Per effetto di questi interventi d’ora innanzi il giudizio civile in Cassazione si concluderà, di regola, con la pronunzia di una ordinanza che potrà essere scritta impiegando moduli decisionali preformati ed in esito ad un nuovo procedimento in camera di consiglio che esclude la partecipazione delle parti dalla adunanza e lascia loro solo la possibilità di depositare memorie scritte, senza che gli sia più consentito però – considerata la abrogazione della relazione del giudice relatore – di conoscere in anticipo il progetto di decisione (la cui preventiva comunicazione avrebbe permesso agli avvocati fino ad oggi, in caso di dissenso, di esercitare il diritto di critica sia nello scritto che oralmente nella adunanza in camera di consiglio).
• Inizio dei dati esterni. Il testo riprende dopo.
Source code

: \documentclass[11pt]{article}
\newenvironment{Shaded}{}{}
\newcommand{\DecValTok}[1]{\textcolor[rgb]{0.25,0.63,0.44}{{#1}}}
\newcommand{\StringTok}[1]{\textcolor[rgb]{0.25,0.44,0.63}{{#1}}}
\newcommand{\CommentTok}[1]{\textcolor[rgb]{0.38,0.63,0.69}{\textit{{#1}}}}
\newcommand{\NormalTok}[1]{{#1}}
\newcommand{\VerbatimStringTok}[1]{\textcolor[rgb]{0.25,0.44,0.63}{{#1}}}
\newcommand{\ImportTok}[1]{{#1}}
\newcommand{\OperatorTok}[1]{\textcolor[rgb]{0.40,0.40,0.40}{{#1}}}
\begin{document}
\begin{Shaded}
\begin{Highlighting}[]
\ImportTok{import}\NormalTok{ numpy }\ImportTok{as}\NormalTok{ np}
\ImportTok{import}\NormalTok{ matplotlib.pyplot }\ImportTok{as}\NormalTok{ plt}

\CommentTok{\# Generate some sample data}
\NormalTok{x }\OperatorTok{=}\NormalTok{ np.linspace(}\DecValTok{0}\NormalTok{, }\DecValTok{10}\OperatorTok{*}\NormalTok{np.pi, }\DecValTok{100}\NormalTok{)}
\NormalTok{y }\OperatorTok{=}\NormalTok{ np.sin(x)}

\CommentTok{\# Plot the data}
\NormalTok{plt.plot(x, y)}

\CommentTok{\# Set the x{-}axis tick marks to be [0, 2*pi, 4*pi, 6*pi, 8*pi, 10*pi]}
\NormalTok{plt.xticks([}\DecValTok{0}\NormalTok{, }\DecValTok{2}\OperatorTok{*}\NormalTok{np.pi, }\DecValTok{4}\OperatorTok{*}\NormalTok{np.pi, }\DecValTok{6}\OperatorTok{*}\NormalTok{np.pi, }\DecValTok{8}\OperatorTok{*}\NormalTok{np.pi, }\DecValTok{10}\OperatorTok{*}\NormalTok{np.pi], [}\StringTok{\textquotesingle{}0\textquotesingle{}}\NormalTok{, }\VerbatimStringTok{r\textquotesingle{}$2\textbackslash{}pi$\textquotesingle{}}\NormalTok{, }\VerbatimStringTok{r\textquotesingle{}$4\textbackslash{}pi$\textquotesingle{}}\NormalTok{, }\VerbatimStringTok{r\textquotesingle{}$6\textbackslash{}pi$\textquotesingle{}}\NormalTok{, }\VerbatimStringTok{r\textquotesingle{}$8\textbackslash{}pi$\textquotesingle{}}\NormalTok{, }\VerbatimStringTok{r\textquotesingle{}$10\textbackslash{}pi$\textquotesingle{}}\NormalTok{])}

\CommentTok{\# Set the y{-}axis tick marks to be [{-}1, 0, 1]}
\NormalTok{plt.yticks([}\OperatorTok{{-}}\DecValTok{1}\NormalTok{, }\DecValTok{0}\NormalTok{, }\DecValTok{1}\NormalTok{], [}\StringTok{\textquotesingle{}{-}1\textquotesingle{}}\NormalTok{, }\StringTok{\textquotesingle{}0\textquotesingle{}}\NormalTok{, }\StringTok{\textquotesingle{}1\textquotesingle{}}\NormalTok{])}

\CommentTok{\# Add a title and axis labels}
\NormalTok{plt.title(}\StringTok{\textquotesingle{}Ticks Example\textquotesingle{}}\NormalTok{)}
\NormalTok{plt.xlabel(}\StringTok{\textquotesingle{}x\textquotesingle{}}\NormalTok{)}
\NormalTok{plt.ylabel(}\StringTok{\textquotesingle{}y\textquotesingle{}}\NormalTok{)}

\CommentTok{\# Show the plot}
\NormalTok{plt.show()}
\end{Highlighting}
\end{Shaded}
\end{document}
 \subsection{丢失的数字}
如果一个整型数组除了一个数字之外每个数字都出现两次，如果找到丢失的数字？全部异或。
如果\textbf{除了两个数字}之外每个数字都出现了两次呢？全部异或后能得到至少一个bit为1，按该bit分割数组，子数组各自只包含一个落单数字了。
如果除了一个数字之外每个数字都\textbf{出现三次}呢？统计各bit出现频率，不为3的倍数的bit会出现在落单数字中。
Non c’è da rallegrarsene, almeno per quanti insistano a pensare che la Corte di cassazione, quale “organo supremo della giustizia” (art. 65 ord. giud.), deve preoccuparsi non soltanto della nomofilachia, ma pure (come ha incisivamente scritto Carmine Punzi, in Riv. dir. proc., 2016, 588) «di rispondere alla domanda di giustizia dei cittadini», assicurando loro, anche nel giudizio di legittimità, quel “giusto processo” che viene garantito in ogni fase e grado dall’art. 111 Cost.